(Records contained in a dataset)
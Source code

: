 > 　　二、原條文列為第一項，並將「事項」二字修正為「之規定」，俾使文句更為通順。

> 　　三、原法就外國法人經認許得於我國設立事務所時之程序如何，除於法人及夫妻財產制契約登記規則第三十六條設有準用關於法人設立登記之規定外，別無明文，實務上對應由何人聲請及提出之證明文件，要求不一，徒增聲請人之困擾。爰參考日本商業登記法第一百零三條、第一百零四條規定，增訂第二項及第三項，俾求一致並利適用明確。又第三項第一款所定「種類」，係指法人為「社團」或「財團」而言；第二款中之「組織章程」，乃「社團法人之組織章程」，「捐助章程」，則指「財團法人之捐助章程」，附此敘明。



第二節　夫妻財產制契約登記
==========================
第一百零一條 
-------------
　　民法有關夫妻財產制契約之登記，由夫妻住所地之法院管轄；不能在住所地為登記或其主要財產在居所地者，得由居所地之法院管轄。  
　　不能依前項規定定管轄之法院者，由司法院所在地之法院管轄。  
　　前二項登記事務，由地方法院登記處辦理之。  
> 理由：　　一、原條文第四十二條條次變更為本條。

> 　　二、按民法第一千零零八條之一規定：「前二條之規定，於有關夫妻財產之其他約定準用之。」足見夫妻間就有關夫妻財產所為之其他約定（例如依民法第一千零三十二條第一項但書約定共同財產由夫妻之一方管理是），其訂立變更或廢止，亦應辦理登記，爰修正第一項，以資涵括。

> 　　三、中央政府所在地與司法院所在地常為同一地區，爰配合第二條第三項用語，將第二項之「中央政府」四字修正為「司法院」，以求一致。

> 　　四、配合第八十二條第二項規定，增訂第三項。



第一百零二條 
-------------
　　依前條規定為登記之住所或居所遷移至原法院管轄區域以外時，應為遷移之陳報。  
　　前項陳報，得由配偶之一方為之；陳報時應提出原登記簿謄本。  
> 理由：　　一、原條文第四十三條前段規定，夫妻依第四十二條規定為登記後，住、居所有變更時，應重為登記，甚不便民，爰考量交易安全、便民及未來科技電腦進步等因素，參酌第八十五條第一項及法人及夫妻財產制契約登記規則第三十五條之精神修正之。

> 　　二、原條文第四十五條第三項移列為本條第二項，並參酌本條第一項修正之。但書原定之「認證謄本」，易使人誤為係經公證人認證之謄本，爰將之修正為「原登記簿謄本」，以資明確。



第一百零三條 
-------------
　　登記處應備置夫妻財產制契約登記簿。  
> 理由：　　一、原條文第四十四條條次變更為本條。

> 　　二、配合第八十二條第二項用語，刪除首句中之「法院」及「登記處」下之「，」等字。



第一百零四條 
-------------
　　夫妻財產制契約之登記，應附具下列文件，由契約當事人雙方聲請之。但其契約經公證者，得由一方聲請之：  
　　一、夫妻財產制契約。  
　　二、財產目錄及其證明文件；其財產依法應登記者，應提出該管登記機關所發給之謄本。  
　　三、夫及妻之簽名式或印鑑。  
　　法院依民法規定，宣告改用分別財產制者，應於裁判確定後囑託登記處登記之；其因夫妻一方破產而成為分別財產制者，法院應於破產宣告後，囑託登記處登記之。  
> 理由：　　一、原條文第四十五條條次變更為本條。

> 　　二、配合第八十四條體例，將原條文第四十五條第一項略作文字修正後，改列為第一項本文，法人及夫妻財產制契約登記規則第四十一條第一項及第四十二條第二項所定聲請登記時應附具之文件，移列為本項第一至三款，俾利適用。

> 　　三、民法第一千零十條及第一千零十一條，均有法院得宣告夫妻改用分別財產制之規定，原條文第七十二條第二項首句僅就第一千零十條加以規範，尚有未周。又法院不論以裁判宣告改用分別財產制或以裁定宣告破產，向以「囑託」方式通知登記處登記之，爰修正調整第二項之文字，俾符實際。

Work item -
Output nothing but the line containing "法院依民法規定，宣告改用分別" and each line after it in the entries above, exactly as written.

Answer for the task -
　　法院依民法規定，宣告改用分別財產制者，應於裁判確定後囑託登記處登記之；其因夫妻一方破產而成為分別財產制者，法院應於破產宣告後，囑託登記處登記之。  
> 理由：　　一、原條文第四十五條條次變更為本條。

> 　　二、配合第八十四條體例，將原條文第四十五條第一項略作文字修正後，改列為第一項本文，法人及夫妻財產制契約登記規則第四十一條第一項及第四十二條第二項所定聲請登記時應附具之文件，移列為本項第一至三款，俾利適用。

> 　　三、民法第一千零十條及第一千零十一條，均有法院得宣告夫妻改用分別財產制之規定，原條文第七十二條第二項首句僅就第一千零十條加以規範，尚有未周。又法院不論以裁判宣告改用分別財產制或以裁定宣告破產，向以「囑託」方式通知登記處登記之，爰修正調整第二項之文字，俾符實際。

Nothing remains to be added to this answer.